#### Exercise objective
Below are entries. Copy exactly the lines running from the line that holds "- Animation when" to the line that holds "The app is designed", with both ends included.

══ Provided data

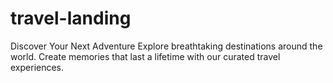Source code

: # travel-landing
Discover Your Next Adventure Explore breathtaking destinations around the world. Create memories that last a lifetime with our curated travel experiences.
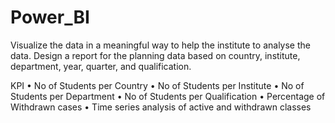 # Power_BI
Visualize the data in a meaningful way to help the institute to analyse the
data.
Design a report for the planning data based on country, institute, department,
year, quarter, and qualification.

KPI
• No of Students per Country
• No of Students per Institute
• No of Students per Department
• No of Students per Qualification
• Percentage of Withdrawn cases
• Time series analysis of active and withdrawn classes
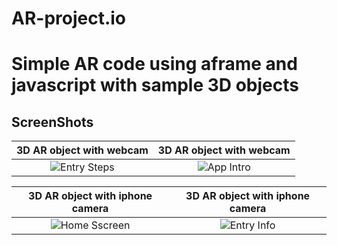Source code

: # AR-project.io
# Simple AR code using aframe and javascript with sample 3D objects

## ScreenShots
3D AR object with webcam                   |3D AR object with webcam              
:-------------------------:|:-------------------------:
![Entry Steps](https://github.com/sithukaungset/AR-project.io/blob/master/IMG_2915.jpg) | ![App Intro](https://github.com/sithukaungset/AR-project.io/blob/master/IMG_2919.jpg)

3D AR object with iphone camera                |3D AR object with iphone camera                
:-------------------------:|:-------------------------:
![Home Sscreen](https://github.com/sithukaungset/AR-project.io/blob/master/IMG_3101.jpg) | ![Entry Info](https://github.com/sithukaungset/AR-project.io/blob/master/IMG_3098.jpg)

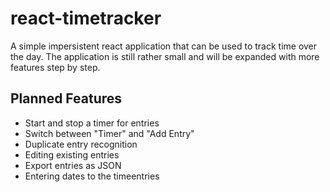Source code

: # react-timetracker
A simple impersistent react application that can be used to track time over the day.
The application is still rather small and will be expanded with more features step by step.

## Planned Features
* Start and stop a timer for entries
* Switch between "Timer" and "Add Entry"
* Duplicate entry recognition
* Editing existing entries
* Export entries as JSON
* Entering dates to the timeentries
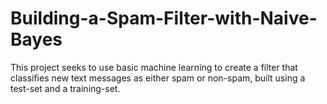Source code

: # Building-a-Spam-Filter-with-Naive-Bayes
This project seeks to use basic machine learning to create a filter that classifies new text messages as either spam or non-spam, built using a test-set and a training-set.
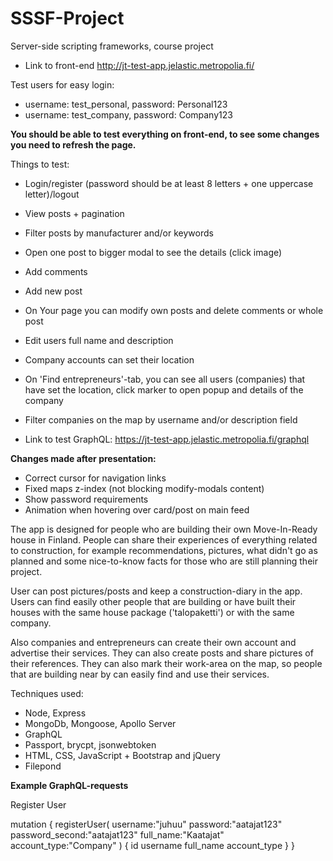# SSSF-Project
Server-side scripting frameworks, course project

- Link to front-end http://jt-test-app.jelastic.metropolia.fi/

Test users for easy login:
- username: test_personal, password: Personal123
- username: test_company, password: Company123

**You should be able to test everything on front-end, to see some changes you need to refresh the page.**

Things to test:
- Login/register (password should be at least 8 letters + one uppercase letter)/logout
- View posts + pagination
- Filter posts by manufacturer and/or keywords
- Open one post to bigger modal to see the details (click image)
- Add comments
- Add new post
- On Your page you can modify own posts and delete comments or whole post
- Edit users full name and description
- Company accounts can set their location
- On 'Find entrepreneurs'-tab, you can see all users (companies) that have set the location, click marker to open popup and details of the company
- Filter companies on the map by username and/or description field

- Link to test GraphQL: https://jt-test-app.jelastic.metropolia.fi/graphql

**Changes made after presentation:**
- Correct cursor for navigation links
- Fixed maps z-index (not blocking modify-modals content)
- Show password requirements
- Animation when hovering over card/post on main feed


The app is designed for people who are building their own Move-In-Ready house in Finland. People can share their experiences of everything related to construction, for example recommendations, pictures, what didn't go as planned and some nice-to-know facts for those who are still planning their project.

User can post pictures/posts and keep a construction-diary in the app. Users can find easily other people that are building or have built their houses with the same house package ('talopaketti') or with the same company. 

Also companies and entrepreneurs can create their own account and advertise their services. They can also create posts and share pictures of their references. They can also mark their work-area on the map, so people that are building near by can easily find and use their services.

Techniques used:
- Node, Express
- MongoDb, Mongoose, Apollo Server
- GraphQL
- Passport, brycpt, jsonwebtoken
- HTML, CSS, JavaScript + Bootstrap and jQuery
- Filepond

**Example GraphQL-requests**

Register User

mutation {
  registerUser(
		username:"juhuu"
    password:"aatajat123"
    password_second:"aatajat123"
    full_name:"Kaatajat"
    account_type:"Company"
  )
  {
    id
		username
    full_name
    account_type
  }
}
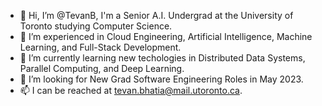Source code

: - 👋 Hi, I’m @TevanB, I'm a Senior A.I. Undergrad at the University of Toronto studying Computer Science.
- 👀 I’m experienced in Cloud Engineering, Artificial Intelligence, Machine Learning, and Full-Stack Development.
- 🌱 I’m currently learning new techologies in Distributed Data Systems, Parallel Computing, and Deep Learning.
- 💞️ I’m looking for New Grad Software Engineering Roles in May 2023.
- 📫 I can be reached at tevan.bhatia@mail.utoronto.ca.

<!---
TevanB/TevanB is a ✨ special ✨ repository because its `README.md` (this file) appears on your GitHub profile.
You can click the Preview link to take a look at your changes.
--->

════
══ Provided data

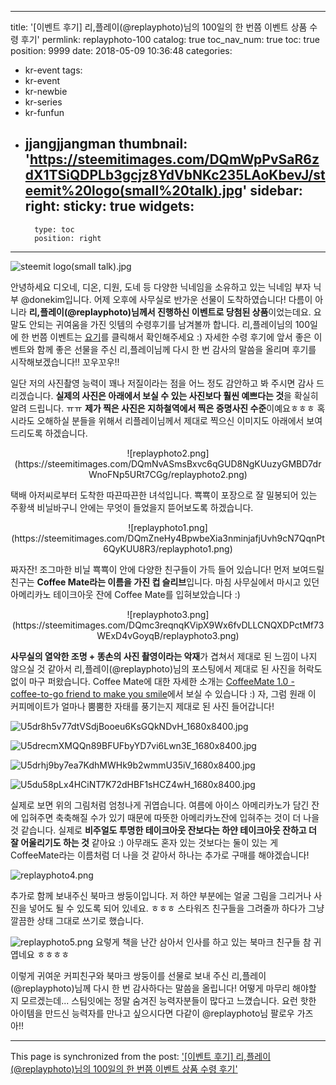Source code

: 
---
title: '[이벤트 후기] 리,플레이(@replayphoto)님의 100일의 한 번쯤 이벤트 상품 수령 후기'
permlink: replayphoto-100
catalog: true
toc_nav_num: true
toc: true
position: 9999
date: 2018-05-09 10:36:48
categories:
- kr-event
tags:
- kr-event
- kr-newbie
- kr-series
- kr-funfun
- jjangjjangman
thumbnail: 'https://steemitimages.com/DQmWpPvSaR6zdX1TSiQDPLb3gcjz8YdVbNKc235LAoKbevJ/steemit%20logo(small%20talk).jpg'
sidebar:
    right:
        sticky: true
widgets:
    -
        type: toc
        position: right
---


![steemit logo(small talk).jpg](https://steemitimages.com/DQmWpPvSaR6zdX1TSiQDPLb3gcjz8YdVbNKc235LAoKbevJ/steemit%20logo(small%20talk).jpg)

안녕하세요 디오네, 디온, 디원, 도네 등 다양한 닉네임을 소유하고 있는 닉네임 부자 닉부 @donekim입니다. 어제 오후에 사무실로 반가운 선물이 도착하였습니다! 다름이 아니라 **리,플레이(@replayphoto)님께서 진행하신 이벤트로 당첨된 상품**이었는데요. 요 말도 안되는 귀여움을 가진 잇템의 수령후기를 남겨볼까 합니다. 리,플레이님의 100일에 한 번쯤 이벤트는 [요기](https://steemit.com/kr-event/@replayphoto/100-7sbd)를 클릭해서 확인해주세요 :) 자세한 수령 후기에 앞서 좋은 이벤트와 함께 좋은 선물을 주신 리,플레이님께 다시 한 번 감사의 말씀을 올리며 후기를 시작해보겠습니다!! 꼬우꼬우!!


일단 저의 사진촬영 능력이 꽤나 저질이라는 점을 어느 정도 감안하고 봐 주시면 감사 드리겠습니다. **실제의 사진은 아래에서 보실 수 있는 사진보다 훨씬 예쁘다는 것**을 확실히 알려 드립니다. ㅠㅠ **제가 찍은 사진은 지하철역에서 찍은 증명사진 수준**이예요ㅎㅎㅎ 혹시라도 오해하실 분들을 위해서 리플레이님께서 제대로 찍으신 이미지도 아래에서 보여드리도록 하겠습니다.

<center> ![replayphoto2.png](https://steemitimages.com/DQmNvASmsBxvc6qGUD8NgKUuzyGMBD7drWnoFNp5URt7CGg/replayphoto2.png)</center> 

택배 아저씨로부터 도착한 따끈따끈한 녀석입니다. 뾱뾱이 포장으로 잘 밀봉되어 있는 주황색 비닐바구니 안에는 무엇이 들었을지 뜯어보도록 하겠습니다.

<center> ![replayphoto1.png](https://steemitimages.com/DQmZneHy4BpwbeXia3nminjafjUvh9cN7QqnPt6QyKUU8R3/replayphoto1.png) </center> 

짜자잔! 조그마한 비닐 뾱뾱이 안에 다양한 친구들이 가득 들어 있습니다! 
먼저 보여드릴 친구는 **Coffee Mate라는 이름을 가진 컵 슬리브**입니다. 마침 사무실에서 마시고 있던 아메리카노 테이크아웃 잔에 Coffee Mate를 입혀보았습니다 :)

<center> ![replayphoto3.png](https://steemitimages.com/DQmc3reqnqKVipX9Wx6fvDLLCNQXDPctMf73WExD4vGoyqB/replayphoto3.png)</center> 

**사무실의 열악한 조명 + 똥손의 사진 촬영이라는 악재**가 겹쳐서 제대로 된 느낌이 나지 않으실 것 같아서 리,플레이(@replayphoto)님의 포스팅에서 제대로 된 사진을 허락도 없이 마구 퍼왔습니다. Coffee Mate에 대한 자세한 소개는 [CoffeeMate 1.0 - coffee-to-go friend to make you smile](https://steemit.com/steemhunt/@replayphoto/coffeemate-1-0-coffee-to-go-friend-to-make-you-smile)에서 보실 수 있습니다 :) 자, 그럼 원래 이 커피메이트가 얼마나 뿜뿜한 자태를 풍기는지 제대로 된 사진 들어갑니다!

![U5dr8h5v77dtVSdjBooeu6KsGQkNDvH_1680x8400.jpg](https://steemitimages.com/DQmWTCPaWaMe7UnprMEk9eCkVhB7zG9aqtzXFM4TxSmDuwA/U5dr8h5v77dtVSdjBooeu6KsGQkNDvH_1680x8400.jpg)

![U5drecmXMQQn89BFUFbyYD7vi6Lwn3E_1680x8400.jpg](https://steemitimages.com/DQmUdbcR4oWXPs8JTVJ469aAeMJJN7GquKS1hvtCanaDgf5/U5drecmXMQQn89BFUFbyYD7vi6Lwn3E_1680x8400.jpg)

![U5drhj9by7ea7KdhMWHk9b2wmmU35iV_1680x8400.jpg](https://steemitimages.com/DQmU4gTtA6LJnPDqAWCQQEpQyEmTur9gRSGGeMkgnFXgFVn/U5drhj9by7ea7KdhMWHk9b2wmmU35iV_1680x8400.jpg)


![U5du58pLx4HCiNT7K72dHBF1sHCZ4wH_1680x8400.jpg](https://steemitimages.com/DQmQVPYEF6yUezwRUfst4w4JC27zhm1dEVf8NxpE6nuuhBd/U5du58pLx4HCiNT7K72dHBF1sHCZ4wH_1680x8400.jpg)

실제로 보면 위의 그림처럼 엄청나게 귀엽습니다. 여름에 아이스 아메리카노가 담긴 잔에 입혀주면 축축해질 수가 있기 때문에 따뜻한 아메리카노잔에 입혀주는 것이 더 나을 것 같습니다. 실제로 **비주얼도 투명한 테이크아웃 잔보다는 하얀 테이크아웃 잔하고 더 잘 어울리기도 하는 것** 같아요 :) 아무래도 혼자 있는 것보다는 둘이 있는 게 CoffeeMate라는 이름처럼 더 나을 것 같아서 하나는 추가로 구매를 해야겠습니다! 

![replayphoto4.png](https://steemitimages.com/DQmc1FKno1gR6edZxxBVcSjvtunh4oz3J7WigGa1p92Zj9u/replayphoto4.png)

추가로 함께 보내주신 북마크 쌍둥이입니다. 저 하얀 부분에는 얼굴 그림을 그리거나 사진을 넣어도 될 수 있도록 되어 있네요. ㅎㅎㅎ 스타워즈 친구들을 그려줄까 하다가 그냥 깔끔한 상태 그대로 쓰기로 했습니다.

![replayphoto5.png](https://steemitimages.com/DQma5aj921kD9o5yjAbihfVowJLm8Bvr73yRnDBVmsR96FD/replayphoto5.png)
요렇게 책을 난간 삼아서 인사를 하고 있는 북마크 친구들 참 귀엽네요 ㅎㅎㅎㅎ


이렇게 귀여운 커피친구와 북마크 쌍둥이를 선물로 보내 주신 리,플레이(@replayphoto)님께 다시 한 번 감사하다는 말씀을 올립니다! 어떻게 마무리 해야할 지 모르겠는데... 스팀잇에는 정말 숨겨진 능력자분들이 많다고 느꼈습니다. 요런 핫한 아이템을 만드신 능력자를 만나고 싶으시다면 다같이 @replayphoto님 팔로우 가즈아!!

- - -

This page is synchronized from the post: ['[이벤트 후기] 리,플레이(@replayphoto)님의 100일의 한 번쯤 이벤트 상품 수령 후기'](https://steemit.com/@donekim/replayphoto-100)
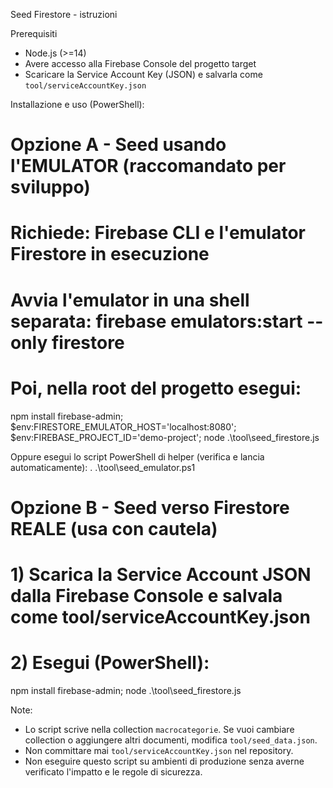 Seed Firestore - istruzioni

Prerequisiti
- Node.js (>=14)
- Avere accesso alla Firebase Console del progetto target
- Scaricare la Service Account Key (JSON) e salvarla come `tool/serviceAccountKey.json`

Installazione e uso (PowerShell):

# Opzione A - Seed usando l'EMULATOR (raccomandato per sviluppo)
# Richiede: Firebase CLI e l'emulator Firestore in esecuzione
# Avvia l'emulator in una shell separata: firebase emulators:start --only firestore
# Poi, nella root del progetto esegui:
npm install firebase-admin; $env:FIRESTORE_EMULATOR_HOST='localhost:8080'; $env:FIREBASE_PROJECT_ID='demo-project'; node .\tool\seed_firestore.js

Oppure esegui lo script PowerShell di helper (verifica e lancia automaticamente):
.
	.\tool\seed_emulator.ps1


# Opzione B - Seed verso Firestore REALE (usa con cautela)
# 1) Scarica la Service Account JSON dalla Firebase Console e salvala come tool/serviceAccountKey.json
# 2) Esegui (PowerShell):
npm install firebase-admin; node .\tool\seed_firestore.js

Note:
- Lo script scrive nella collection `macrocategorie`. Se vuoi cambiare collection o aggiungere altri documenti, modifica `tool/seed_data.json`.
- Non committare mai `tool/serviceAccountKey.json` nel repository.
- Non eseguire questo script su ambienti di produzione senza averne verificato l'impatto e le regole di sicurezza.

════
══ Provided data

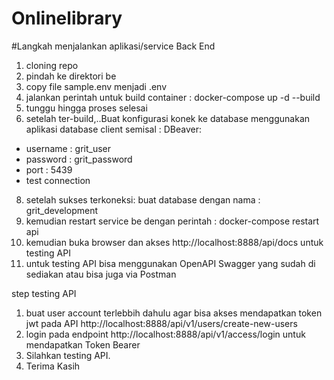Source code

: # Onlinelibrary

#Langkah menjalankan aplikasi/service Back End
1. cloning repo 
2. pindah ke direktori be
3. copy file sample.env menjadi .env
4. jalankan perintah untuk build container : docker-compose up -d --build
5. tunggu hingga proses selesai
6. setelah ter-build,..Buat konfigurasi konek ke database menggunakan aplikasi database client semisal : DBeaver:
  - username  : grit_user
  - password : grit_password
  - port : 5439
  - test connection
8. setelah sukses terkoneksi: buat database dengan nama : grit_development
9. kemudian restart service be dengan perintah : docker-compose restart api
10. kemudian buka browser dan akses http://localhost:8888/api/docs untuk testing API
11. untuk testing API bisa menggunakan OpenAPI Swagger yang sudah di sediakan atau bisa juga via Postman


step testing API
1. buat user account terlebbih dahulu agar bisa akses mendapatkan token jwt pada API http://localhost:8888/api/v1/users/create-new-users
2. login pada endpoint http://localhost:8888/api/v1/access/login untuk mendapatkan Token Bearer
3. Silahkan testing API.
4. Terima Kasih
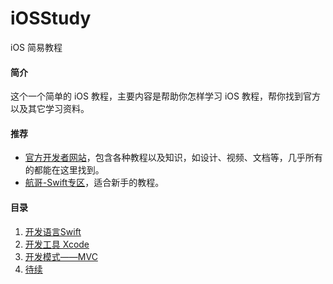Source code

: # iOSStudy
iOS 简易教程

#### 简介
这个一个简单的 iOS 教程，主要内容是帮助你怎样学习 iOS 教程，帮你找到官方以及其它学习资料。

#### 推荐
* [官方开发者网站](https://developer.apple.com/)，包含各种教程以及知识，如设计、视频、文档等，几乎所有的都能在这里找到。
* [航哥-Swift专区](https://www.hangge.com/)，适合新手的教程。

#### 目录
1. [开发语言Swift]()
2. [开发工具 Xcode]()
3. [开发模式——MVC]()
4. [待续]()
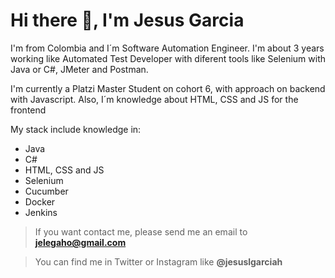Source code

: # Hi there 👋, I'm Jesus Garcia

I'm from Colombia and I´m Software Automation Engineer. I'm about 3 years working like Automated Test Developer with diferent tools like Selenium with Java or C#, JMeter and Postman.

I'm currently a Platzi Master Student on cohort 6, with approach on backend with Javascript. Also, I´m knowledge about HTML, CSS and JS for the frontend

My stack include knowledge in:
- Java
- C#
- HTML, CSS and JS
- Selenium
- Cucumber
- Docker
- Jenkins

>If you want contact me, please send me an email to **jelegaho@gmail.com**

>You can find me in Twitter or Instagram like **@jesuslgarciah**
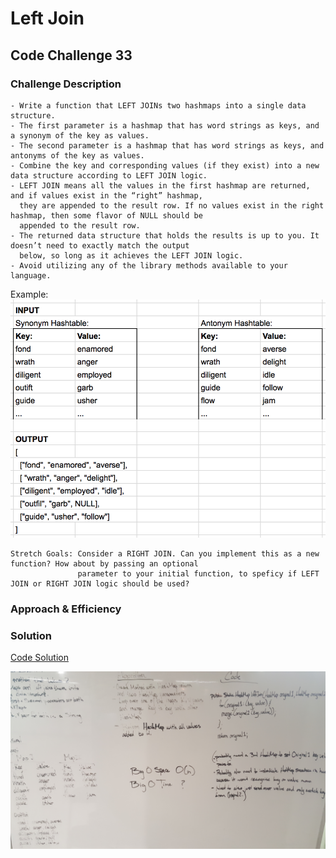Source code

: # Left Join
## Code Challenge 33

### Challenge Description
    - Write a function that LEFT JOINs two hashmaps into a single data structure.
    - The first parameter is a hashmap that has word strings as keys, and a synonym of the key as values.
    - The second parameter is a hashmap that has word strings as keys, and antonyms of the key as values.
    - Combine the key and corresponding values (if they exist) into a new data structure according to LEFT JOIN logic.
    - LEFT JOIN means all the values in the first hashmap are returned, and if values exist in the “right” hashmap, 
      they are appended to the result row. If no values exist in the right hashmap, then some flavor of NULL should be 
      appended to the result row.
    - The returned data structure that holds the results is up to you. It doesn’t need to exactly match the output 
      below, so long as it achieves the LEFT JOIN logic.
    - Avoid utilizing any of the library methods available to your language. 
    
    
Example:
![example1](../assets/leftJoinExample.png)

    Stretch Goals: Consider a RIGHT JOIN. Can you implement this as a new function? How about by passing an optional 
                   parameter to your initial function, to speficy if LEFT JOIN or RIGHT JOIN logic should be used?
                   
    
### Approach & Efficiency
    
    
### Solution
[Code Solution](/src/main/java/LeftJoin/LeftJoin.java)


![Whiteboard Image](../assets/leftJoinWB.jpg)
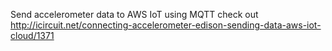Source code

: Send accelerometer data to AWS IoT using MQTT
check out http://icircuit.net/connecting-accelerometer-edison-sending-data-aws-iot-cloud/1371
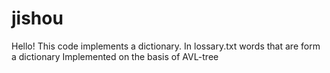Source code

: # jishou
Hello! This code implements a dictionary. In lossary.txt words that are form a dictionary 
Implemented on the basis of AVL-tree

════

#### Reply
- Animation when hovering over card/post on main feed


The app is designed for people who are building their own Move-In-Ready house in Finland. People can share their experiences of everything related to construction, for example recommendations, pictures, what didn't go as planned and some nice-to-know facts for those who are still planning their project.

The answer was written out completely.